Y lo hace con la pretenciosidad del acomplejado sin estudios, que tiene un oscuro empleo en un matadero y que conoce de oídas la alta cultura, en fragmentos como este, donde reivindica su grotesca formación académica:
En cuanto a mí, antes que letras o ciencias, opté por la formación profesional. Como siempre me ha gustado la naturaleza, el mundo animal y los bellos entornos, cursé un ciclo de Comercialización de productos alimentarios, que culminé con éxito. Luego para ampliar estudios, y siguiendo lo que era ya una vocación, hice algunos módulos y másteres sobre Producción agropecuaria y Elaboración de productos cárnicos y lácteos. Esto, en cuanto a mi formación académica.
Pendiente de proyectar una buena imagen ante la opinión ajena, proclive a la impostura de inventarse unas cualidades que no tiene, propenso a la verbosidad banal de la oratoria y a las digresiones de lo que él llama “la disertación filosófica”, Marcial es un resentido mediocre con mirada trágica, víctima de ofensas y humillaciones desde niño, un activista del odio a primera vista por flechazo, que va desgranando en los breves capítulos de Una historia ridícula sus enfadosas divagaciones logorreicas.
Y así como Gregorio Olías no era un impostor, sino un personaje cercano y deslumbrante cuando se reinventaba con imaginación quijotesca, en Augusto Faroni en Juegos de la edad tardía, con otra tertulia por medio, este Marcial que rondaba la cabeza de Landero desde hace décadas al parecer, es insuperablemente antipático y despreciable cuando se reinventa penosamente a sí mismo en un puro ejercicio de impostación pretenciosa y sin grandeza que no admite ni siquiera la coartada del heterónimo.

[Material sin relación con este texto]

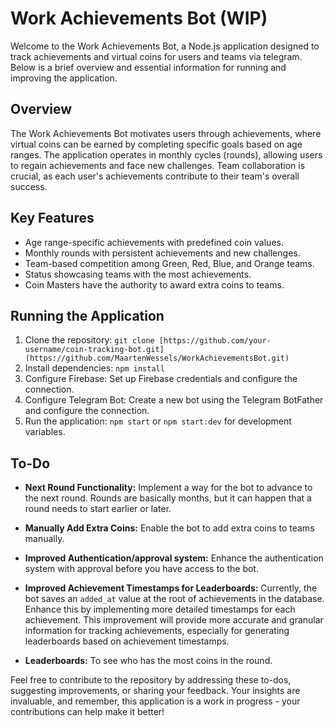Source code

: # Work Achievements Bot **(WIP)**

Welcome to the Work Achievements Bot, a Node.js application designed to track achievements and virtual coins for users and teams via telegram. Below is a brief overview and essential information for running and improving the application.

## Overview

The Work Achievements Bot motivates users through achievements, where virtual coins can be earned by completing specific goals based on age ranges. The application operates in monthly cycles (rounds), allowing users to regain achievements and face new challenges. Team collaboration is crucial, as each user's achievements contribute to their team's overall success.

## Key Features

- Age range-specific achievements with predefined coin values.
- Monthly rounds with persistent achievements and new challenges.
- Team-based competition among Green, Red, Blue, and Orange teams.
- Status showcasing teams with the most achievements.
- Coin Masters have the authority to award extra coins to teams.

## Running the Application

1. Clone the repository: `git clone [https://github.com/your-username/coin-tracking-bot.git](https://github.com/MaartenWessels/WorkAchievementsBot.git)`
2. Install dependencies: `npm install`
3. Configure Firebase: Set up Firebase credentials and configure the connection.
4. Configure Telegram Bot: Create a new bot using the Telegram BotFather and configure the connection.
5. Run the application: `npm start` or `npm start:dev` for development variables.

## To-Do

- **Next Round Functionality:** Implement a way for the bot to advance to the next round. Rounds are basically months, but it can happen that a round needs to start earlier or later.

- **Manually Add Extra Coins:** Enable the bot to add extra coins to teams manually.

- **Improved Authentication/approval system:** Enhance the authentication system with approval before you have access to the bot.

- **Improved Achievement Timestamps for Leaderboards:** Currently, the bot saves an `added_at` value at the root of achievements in the database. Enhance this by implementing more detailed timestamps for each achievement. This improvement will provide more accurate and granular information for tracking achievements, especially for generating leaderboards based on achievement timestamps.

- **Leaderboards:** To see who has the most coins in the round.

Feel free to contribute to the repository by addressing these to-dos, suggesting improvements, or sharing your feedback. Your insights are invaluable, and remember, this application is a work in progress - your contributions can help make it better!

Este que el narrador protagonista llama “informe o documento narrativo” es el demoledor autorretrato de un simulador insoportable, pagado de sí mismo, autodefinido como “artista y filósofo”. Un autorretrato trazado por Landero con distancia esperpentizadora y con verosimilitud cervantina, porque todos conocemos personas reales como este patético Marcial, pedantes y redichos, empinados sin garbo sobre el inestable pedestal de su vanidad y sus limitaciones, siempre temerosos de que los desnmascaren.
A diferencia de lo que se cuenta en el Lazarillo -el proceso de degradación del narrador protagonista y víctima de un vergonzoso caso-, lo que se cuenta aquí es esa ridícula historia de amor y odio que se anuncia en el título: un lance amoroso que proyecta las pretensiones de Marcial hacia Pepita Núñez de Ayala, una mujer superior que representa todo aquello que él no es: culta, refinada, segura de sí misma.
Y porque, “en el fondo, tanto las historias de odio como las de amor están expuestas por igual a los desafueros de la imaginación y la locura”, lo demás que lo averigüe el lector. Merece la pena el paseo por esta historia ridícula, entre el orgullo y la cobardía, entre lo cómico y lo trágico, entre la angustia y el rencor que culmina en el discurso Asalto a la casa de la mujer amada, hasta el desenlace con Gil López Navarrete, “el cuarentón ingenioso y el simio ilustrado”, “malabarista de palabras e ilustre comediante” en una tragicómica mezcla de gazpacho y de sangre.